As mentioned earlier, the clarity of the audio component of the audiovisual speech signal is crucial to the audiovisual identification of speech stimuli (Baart et al., 2014; Corthals et al., 1997). As the EHA users had inferior performance compared with the ENH group in the auditory coding of consonants (see Moradi et al. 2014a), we assume that the hearing-impaired individuals, even with their own hearing aids, suffered from poor auditory coding also during the audiovisual presentation of consonants. As a consequence, they had larger residual errors than the ENH group that required extended gated presentation of consonants (as indicated by delayed IPs) to view a coherent audiovisual speech signal for recognition. For instance, the EHA users are likely to have needed more gated presentations than the ENH individuals to discriminate between /t k/ or /l r/ (see Table 6 for comparison of audiovisual IPs in EHA and ENH groups). In addition, we suggest that the initial visual presentation of some consonants, such as /t/, likely activated more phonological candidates in the EHA users than the ENH individuals, which necessitated more gated presentations for correct identification. However, there was no difference between the two groups in terms of accuracy for the audiovisual identification of consonants. This finding suggests that although EHA users needed longer IPs for consonants, they were eventually able to correctly recognize consonants, at the same level as their age-matched counterparts with normal hearing.
When comparing audiovisual to auditory presentation, the results indicate that audiovisual presentation speeds up the identification of consonants relative to auditory-only presentation, regardless of whether an individual has hearing loss. However, the addition of visual cues to the auditory speech signal (representing a complementary effect) benefited the EHA group more than the ENH group. As shown in Table 6, audiovisual presentation (compared with auditory-only presentation) significantly shortened the IPs for seven voiced (/b, d, g, j, l, m, v/) and four fricative (/f, h, s, ʃ/) consonant types in the EHA group, while in the ENH group audiovisual presentation shortened the IPs for five voiced (/b, l, p, r, v/), one fricative (/s/), and one plosive (/t/) consonant type.
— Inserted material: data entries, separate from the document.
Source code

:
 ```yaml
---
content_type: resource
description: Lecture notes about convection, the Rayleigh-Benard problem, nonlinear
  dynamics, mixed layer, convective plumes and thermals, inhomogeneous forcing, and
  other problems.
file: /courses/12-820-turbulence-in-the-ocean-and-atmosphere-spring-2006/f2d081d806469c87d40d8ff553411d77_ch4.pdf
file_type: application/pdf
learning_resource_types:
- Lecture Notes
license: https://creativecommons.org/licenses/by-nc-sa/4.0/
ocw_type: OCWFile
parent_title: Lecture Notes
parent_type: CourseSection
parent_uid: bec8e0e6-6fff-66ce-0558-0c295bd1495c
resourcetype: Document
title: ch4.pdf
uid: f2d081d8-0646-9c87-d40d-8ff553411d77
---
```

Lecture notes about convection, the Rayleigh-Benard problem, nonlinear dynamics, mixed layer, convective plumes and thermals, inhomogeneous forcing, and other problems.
There was less benefit from the combination of video and audio (representing a redundancy effect) for 7 consonants in EHA group and 11 consonants in the ENH group in the silent condition. This finding is in line with the notion that the benefits of audiovisual presentation over auditory presentation are greatest under degraded listening conditions, such as noise (see Moradi et al., 2013) or hearing loss (see Sheffield, Schuchman, & Bernstein, 2015), when access to critical auditory cues for the identification of consonants is impoverished by background noise or a reduction in auditory acuity due to hearing loss. The addition of visual cues to a degraded auditory signal is a major source of disambiguation, as it provides complementary cues about the place of articulation (Summerfield, 1987) and indicates where and when to expect the onset and offset of a given consonant (see Best, Ozmeral, & Shinn-Cunningham, 2007).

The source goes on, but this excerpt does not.